I currently have 5 alerting dogs at my house at various stages in training. I have Bravo, Radar, Puzzle, Freedom, and Maxx.  Two of those five are permanent fixture, the other 3 are here for a time….for a reason and for a season.  There is a lot of humor when I go high or low and the dogs are all alerting.  The mental picture of the stare, the pawing, the smacking on the head, the howling in the kennel, and the bringsel’s or meters in mouth is FUNNY…but when you are low and still trying to deal with diabetes…..it also can make you ONRY!  Sometimes I can hardly get to the meter or the treatment of the low or high with all the dogs around me.  It is very interesting if you like dogs and dog behavior.

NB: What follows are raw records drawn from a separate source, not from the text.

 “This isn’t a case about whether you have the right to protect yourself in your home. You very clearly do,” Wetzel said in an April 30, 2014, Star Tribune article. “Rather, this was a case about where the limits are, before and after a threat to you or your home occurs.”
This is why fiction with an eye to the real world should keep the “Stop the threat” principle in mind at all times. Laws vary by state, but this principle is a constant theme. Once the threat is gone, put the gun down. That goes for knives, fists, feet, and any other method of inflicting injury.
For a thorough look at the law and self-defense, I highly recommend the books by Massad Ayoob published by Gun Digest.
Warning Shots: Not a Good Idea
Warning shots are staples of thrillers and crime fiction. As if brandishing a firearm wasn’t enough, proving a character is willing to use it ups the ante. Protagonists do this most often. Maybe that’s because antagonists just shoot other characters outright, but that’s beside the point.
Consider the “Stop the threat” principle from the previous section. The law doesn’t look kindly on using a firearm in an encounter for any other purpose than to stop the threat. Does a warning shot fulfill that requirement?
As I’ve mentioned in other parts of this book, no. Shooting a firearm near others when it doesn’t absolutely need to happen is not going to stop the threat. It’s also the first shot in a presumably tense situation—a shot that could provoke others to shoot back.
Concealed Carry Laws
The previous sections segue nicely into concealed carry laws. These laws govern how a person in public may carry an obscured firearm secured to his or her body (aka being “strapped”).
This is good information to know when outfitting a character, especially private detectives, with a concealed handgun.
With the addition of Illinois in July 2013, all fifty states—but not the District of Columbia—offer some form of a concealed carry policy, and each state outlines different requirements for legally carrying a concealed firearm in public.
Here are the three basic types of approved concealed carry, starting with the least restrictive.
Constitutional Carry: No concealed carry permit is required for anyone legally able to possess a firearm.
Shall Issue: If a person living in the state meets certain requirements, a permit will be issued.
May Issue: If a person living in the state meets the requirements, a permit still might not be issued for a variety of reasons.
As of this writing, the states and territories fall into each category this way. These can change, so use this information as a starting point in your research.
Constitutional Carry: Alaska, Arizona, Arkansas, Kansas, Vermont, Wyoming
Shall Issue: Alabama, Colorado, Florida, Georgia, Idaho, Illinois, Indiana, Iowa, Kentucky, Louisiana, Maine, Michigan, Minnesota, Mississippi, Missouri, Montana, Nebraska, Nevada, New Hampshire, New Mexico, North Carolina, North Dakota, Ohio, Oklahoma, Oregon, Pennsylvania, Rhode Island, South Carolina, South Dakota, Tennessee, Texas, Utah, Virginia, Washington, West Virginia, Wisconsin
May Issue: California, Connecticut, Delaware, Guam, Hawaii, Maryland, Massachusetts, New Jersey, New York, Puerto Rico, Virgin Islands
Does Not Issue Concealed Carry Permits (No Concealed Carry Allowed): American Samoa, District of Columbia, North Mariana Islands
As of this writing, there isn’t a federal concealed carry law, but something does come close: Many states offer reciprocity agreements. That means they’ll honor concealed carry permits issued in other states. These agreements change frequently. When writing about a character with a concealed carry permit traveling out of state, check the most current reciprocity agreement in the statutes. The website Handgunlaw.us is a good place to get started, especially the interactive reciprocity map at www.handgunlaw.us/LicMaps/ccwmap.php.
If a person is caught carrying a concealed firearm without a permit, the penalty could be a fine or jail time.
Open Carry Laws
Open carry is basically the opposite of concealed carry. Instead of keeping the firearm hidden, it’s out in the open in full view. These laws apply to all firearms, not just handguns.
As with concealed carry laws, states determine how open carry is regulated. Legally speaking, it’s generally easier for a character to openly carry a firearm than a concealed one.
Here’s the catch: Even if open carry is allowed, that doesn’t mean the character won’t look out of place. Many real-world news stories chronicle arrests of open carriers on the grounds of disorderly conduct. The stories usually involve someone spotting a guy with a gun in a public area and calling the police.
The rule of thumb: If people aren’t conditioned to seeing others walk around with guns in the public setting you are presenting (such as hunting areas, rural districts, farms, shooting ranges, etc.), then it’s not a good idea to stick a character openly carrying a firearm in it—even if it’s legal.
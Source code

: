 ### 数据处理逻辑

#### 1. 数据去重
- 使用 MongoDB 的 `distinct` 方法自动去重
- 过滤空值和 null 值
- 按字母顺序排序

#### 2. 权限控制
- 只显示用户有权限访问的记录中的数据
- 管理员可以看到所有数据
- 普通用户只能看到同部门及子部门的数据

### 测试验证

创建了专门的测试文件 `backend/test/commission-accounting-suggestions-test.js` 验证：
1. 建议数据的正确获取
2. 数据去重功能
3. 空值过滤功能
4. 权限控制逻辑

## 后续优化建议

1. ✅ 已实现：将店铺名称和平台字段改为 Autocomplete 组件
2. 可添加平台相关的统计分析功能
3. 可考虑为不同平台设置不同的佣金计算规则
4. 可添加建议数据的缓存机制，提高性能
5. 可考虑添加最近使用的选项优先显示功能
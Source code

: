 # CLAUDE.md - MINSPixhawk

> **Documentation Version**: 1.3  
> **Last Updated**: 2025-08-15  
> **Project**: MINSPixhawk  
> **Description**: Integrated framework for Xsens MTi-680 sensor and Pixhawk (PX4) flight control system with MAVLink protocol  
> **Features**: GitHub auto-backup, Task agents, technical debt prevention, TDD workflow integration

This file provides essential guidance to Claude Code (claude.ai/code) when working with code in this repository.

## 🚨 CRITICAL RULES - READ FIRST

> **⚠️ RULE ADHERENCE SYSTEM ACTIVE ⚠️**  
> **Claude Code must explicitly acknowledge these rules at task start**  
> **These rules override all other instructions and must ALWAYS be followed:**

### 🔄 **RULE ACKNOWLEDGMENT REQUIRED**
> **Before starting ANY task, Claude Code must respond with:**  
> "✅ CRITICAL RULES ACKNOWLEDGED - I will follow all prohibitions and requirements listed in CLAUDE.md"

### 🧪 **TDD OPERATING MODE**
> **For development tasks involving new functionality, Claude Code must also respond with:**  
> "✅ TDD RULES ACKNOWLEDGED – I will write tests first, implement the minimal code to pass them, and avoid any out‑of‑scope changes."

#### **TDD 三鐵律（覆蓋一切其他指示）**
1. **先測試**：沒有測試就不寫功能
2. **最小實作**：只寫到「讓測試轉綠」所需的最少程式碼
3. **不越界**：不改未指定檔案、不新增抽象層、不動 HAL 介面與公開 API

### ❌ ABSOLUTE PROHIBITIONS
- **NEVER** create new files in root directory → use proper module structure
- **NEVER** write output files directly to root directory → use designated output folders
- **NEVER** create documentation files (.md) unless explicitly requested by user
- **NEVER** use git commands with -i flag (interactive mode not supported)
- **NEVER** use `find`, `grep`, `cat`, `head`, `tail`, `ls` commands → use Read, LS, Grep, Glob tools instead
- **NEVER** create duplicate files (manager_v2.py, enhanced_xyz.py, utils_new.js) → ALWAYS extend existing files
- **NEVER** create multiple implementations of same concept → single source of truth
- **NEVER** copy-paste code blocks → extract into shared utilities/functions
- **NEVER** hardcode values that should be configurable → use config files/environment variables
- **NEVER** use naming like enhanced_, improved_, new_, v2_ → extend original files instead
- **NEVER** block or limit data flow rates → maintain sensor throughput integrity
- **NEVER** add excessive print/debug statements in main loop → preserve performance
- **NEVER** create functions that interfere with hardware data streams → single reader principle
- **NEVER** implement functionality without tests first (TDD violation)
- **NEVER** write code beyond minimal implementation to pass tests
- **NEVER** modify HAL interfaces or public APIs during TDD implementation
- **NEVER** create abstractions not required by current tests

I live, eat, and breath dogs. Thank goodness….but I have to tell you I really don’t like deciding where dogs go.  It hurts my heart.  I LOVE training dogs.  I love being with the dogs.  I love what they teach me and watching them grow….but WHO AM I TO DECIDE WHO GETS THESE DOGS??????  It is frustrating to put your heart and soul into a dog and then for whatever reason the dog won’t do what it is suppose to do for the new person.  It is frustrating when you get calls like….”I am not going to dialysis because it just isn’t worth it but I NEED a diabetic alert dog.  It is frustrating when you spend time and energy in training and the dogs are treated like a soldier and because they didn’t take the order …they are bad dog or you are a bad trainer.